The main focus should be the conclusions of the meta-analysis by von Hellmann et al. (1): “The superior optical view afforded by HAVL did not translate into higher rates of successful first-pass intubation.” The improved laryngeal view with a videolaryngoscope results from the camera’s position, which can bypass anatomical structures that obstruct the view during direct laryngoscopy. However, this, per se, cannot facilitate passage of the tracheal tube. Hence, it is unsurprising that good laryngeal views did not result in a higher first attempt success rate. Moreover, the grading of the laryngeal view on videolaryngoscopy is controversial and beyond the scope of this Editorial. Indeed, clinicians may be better served by focusing on a slightly compromised view (“worse or partial view”) to facilitate passage of the tracheal tube (3).
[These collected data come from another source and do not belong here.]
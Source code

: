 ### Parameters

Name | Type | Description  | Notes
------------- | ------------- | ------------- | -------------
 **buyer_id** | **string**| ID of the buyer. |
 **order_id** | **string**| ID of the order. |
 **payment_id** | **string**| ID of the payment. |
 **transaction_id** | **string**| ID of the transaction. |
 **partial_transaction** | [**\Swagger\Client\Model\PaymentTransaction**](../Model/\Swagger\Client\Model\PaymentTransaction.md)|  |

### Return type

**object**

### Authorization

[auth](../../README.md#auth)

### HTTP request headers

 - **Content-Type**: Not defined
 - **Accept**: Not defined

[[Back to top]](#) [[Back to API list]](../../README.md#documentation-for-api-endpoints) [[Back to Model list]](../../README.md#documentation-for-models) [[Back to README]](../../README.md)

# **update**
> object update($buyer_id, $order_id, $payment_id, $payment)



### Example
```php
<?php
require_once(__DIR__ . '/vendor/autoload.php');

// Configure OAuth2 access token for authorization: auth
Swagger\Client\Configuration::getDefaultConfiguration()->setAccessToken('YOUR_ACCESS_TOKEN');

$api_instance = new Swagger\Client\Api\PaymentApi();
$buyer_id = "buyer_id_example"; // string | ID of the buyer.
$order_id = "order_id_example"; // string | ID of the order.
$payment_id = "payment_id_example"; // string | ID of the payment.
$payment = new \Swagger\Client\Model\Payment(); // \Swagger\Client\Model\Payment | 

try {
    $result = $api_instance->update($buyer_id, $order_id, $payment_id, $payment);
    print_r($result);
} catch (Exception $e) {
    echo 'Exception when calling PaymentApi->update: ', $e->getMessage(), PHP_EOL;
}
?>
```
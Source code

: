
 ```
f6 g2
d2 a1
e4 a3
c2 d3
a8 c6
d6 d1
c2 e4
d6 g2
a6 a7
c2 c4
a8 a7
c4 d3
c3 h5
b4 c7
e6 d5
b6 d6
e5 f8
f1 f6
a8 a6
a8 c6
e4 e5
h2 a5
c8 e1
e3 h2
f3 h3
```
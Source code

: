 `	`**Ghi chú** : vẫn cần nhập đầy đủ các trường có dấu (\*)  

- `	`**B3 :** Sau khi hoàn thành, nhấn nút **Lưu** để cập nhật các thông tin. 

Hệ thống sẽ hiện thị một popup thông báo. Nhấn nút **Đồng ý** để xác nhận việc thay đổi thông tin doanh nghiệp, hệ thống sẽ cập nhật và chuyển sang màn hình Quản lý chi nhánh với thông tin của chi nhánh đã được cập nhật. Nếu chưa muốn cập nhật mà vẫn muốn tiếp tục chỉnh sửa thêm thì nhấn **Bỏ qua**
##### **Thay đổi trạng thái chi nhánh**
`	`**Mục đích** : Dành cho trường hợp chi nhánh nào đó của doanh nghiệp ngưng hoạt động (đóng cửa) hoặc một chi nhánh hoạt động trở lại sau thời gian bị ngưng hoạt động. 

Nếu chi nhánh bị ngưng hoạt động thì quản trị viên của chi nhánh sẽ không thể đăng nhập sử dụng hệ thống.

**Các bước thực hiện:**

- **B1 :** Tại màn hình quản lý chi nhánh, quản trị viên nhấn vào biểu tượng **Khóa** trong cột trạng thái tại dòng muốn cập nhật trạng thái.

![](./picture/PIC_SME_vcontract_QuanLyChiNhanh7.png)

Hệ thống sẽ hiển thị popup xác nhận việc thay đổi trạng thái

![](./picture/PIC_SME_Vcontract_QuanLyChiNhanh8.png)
Furthermore, I agree with the recommendation of von Hellmann et al. (1) “The need for dedicated training, potentially including simulation and deliberate practice, before relying on HAVL for emergency airway management.” Nevertheless, I would like to add a few important points in addition to noting the lack of expertise. 1. The proper “sniffing position” should be strictly adopted for difficult cases warranting an HAVL, except where it is contraindicated. This point is often overlooked in current practice. 2. It is advisable to use the specialized stylet offered by the company rather than other personal choices. This is especially true considering the HAVL’s unique geometry and variations among manufacturers. Here, I would like to emphasize that it is better to stick to the stylet during the training phase, and the choice between stylet and bougie might be left to the individual preference for the experts. In rare cases, it is possible only to pass the introducer (bougie) under vision, and the tracheal tube subsequently over it. 3. The external laryngeal manipulation by an assistant, with close on-screen monitoring, would contribute further to the successful passage of the tracheal tube.

Conclusion

I suggest that future training focus on the three points as discussed above. Designing a randomized study presents many practical challenges in emergency settings. Therefore, I recommend conducting an observational, multicenter study involving a large number of participants, focusing exclusively on difficult airway scenarios in which HAVL is applied, and incorporating these three points.

Keywords:
Videolaryngoscope, hyperangulated videolaryngoscopy, difficult airway, emergency settings
Financial Disclosure: The author declared that this study received no financial support.

References

1
von Hellmann R, Dorn de Carvalho JM, Subramaniam A, Bellolio F, Gerberi D, Maia IWA, et al. Effect of hyperangulated videolaryngoscopy on first-attempt success in tracheal intubations: a systematic review and meta-analysis. Am J Emerg Med. 2025;98:191-200. Epub 2025 Aug 28.
2
Köhl V, Wünsch VA, Müller MC, Sasu PB, Dohrmann T, Peters T, et al. Hyperangulated vs. macintosh videolaryngoscopy in adults with anticipated difficult airway management: a randomised controlled trial. Anaesthesia. 2024;79:957-66. Epub 2024 May 24.
3
Ward PA, Karabulut G. Hyperangulated videolaryngoscopy: stylet, bougie or more practise? Anaesthesia. 2026;81:309-10. Epub 2025 Sep 14.